WHO or other clinical guidelines relevant to the test
Guidelines for patient care in the Region of the Americas (5).
Evidence for clinical usefulness and impact
Najioullah et al. (6) evaluated four commercial real-time RT-PCR kits: Simplexa™ dengue RT-PCR assay (Focus Diagnostics, USA), RealStar Dengue RT-PCR kit 1.0 (Altona Diagnostics, Germany), DENV general type real-time RT-PCR kit Liferiver™ (Shanghai ZJ Bio-Tech Co, China) and DENV 1-4 real-time RT-PCR kit (Genome Diagnostics Pvt, India). In three of the assays, amplification and detection were performed on the ABI Prism® 7500 (Applied Biosystems, France). For Simplexa, the 3M integrated cycler provided by Focus was used. The Liferiver™ kit was poorly sensitive in the initial panel of 40 positive samples, detecting only 40%, and was not evaluated further. The sensitivity of the other three assays was 85.2% for Geno-sen’, 83.3% for Realstar and 93.2% for Simplexa. Saengsawang et al. (7) evaluated two commercial real-time PCR assays for the detection of DENV infection, abTES DEN 5 quantitative PCR (abTES) (AITbiotech, Singapore) and the DETECT Two-step assay (innuDETECT; Analytik, Germany). Amplification and detection were done with the compact CFX96 real- time thermocycler (Bio-Rad Laboratories, Hercules, CA, USA). Positive results for DENV were found for 117 samples by nested RT-PCR and IgM/IgG ELISA. Serotypes were identified by nested RT-PCR. The abTES assay performed well, with an overall sensitivity of 97.4%, while the innuDETECT assay showed an overall sensitivity of only 44.4%. The eight control serum samples were negative in both assays, giving a specificity of 100%. The authors concluded that the abTES assay allows rapid diagnosis of DENV infection, which could be useful when urgent clinical care is needed.

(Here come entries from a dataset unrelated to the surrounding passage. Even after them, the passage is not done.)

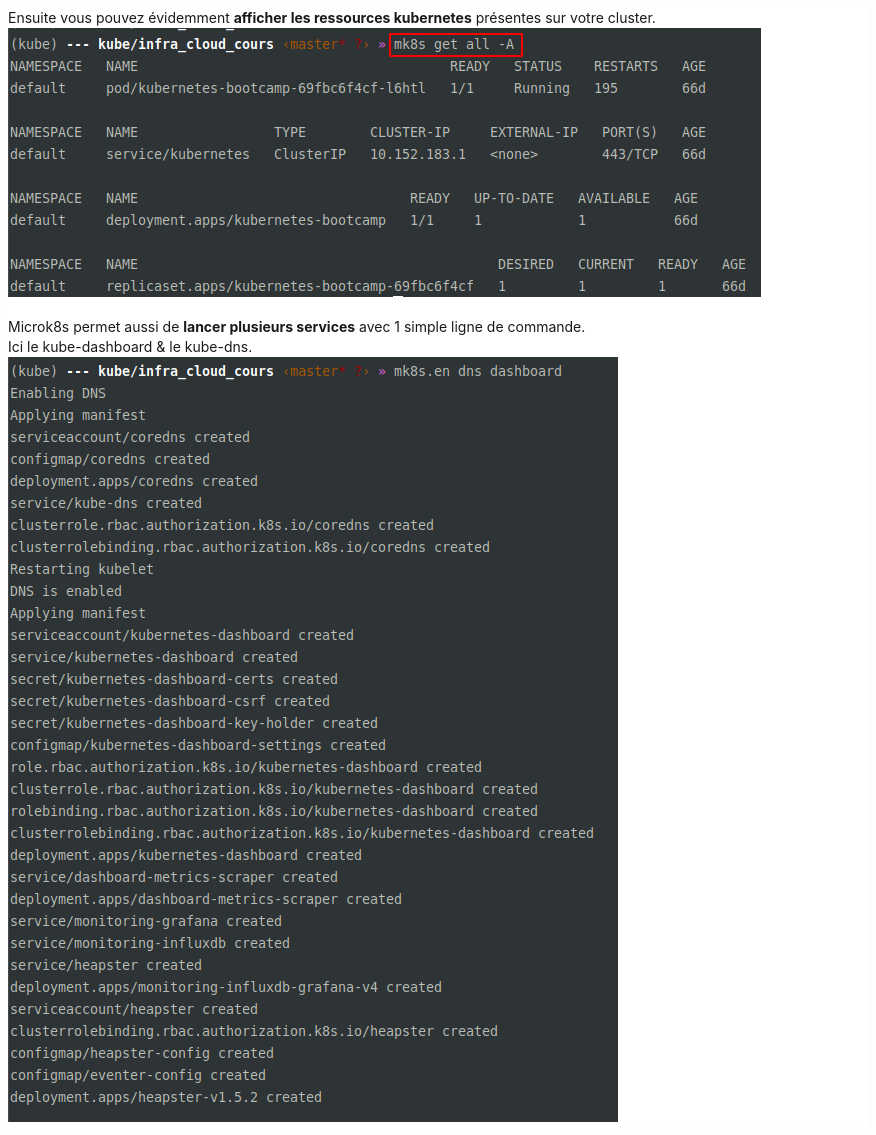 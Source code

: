Ensuite vous pouvez évidemment **afficher les ressources kubernetes** présentes sur votre cluster.  
![display-mk8s-rsc](assets/display-microk8s-rsc.png)

Microk8s permet aussi de **lancer plusieurs services** avec 1 simple ligne de commande.  
Ici le kube-dashboard & le kube-dns.  
![enable-dns-dash](assets/microk8s-enable-dns-dashboard.png)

Evidence for economic impact and/or cost–effectiveness
If only a subset of patients is tested during outbreaks or endemic periods, for confirmation, the impact on budgets will be small.
Ethical issues, equity and human rights issues
Consent is required to obtain a blood sample. Dengue fever predominantly affects populations living in poverty, and access to high-quality diagnostics could reduce the burden and improve equity.
1. Peeling R, Murtagh M, Olliaro P. Epidemic preparedness: why do we need to accelerate the development of diagnostics? Lancet Infect Dis. 2019;19(5):e172–8. 2. Hunsperger EA, Muñoz-Jordán J, Beltran M, Colón C, Carrión J, Vazquez J, et al. Performance of dengue diagnostic tests in a single-specimen diagnostic algorithm. J Infect Dis. 2016;214(6): 836–44. 3. Peeling RW, Olliaro P. Reimagining the future of the diagnosis of viral infections. J Infect Dis. 2016;214(6):828–9. 4. Shepard DS, Undurraga EA, Halasa YA, Stanaway JD. The global economic burden of dengue: a systematic analysis. Lancet Infect Dis. 2016;16(8):935–41. 5. Dengue: Guidelines for patient care in the Region of the Americas. Second edition. Washington DC: Pan American Health Organization; 2016. 6. Najioullah F, Viron F, Césaire R. Evaluation of four commercial real-time RT-PCR kits for the detection of dengue viruses in clinical samples. Virol J. 2014; 11:164. 7. Saengsawang J, Nathalang O, Kamonsil M, Watanaveeradej V. Comparison of two commercial real-time PCR assays for detection of dengue virus in patient serum samples. J Clin Microbiol 2014;52:3781–3.